▸ **Problem to solve**:
Give only the number of lines in the data that include the string "figcaption".

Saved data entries
────────

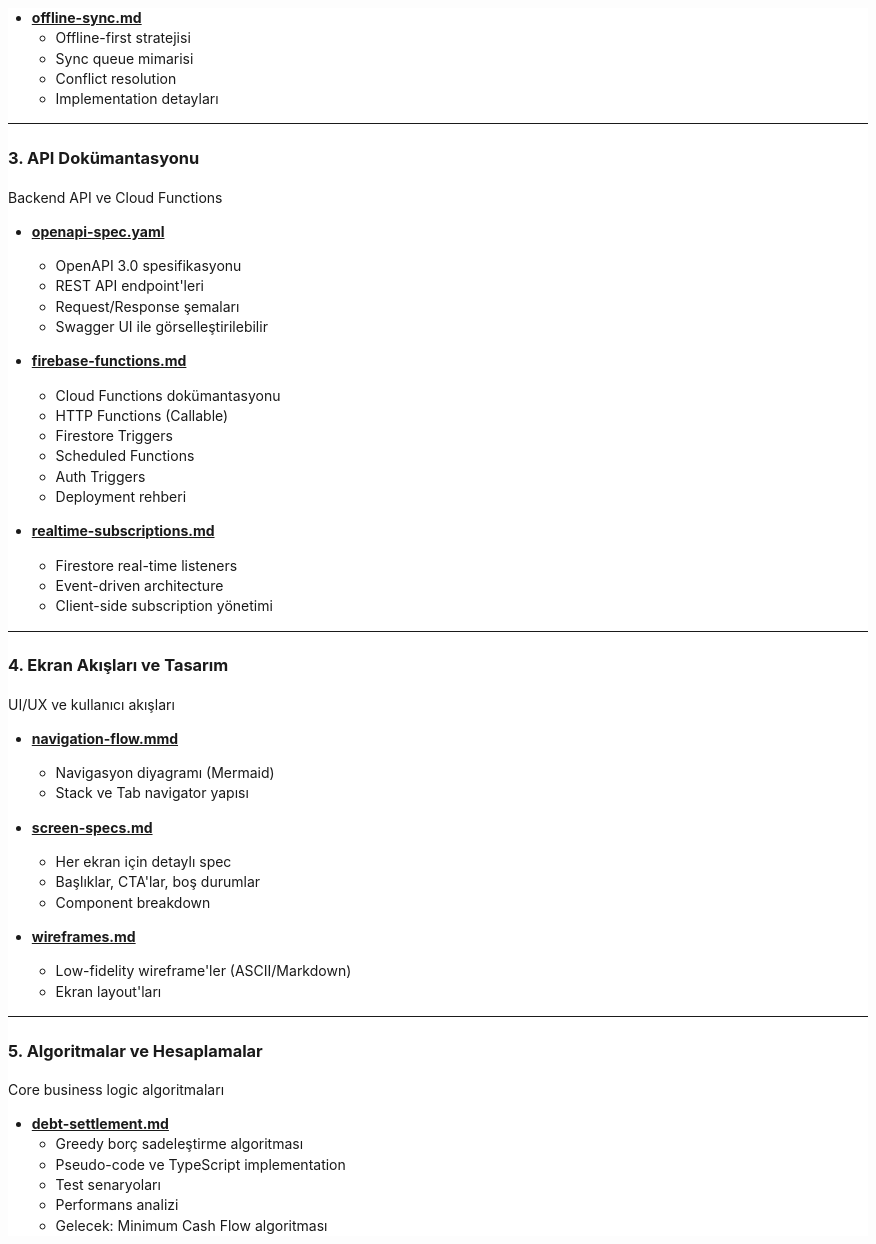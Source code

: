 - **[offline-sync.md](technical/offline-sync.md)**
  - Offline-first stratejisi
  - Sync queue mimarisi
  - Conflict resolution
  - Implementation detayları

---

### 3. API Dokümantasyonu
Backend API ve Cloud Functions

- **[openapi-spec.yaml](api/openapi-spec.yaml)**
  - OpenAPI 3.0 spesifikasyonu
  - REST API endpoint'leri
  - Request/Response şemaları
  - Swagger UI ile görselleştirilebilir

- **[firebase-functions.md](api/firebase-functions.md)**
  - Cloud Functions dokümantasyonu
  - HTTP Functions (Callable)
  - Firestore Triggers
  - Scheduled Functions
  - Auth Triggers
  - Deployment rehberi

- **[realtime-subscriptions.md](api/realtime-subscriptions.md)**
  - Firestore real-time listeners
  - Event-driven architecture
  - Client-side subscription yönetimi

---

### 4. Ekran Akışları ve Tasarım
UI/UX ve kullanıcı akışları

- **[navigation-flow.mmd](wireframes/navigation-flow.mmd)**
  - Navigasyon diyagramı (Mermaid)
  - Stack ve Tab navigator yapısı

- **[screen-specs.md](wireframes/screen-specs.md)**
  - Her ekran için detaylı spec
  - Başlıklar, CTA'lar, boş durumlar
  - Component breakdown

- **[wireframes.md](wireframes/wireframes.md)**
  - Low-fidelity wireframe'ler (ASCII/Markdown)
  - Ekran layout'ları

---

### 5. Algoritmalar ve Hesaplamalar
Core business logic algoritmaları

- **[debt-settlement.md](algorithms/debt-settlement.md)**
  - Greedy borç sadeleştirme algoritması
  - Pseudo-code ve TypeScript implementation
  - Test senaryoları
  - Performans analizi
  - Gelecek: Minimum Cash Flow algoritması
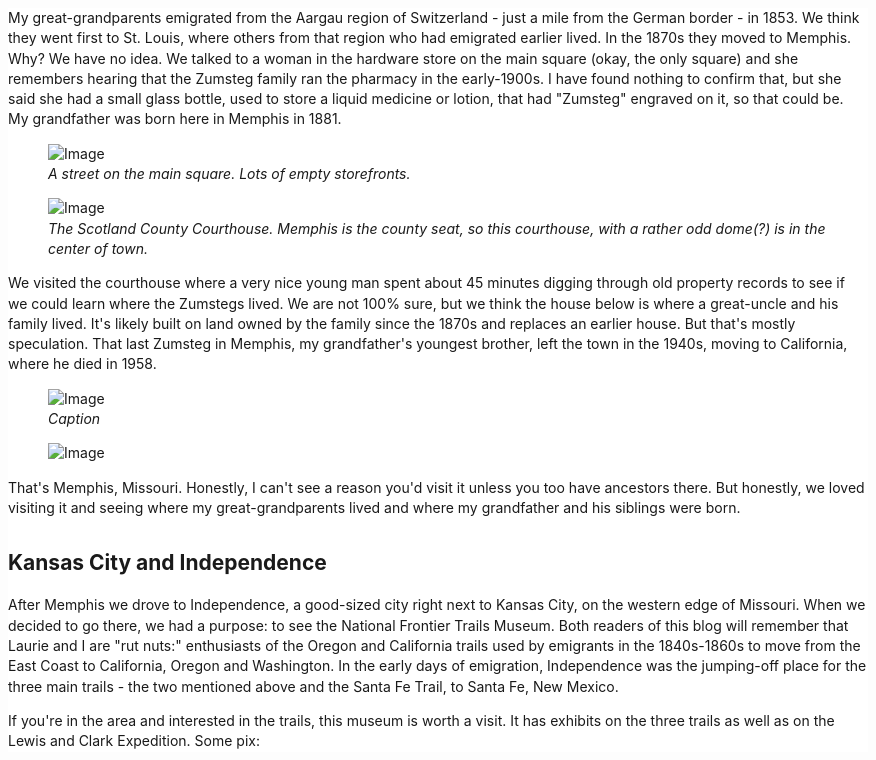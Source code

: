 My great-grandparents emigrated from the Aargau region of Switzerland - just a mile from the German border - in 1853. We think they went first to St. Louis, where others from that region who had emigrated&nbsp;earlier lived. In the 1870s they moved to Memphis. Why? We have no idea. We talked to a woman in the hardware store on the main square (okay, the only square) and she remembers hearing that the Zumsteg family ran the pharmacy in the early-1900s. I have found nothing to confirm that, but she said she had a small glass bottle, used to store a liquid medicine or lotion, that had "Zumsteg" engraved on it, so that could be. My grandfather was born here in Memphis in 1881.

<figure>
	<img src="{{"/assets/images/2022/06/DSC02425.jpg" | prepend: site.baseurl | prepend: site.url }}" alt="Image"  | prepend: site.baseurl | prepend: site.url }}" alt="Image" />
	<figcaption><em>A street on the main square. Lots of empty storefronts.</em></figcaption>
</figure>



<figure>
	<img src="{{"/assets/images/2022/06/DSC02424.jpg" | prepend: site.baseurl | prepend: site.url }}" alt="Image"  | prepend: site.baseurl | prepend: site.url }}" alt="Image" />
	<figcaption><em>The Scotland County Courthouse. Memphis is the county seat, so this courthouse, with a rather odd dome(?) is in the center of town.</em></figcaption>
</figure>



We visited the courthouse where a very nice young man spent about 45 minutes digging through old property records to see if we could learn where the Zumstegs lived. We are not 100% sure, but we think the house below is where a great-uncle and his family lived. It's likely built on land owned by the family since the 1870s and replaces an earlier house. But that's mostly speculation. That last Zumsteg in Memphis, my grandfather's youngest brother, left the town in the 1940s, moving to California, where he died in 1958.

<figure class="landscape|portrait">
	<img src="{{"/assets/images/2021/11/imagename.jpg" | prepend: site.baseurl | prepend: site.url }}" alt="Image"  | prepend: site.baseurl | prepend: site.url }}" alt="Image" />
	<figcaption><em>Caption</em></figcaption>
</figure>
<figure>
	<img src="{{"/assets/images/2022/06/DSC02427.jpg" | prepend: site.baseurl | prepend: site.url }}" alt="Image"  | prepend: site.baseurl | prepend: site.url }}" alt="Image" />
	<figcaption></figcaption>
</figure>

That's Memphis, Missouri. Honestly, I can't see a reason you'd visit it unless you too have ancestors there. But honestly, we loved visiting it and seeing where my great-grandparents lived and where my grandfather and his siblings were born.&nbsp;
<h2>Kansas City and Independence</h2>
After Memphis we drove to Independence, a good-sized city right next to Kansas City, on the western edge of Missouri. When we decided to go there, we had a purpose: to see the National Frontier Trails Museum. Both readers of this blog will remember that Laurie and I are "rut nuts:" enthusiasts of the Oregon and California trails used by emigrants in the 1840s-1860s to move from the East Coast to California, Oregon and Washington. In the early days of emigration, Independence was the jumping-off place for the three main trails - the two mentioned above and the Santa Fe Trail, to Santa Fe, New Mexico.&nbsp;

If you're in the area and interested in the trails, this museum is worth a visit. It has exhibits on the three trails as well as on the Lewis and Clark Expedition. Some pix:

────────

▸ **Exercise output**:
4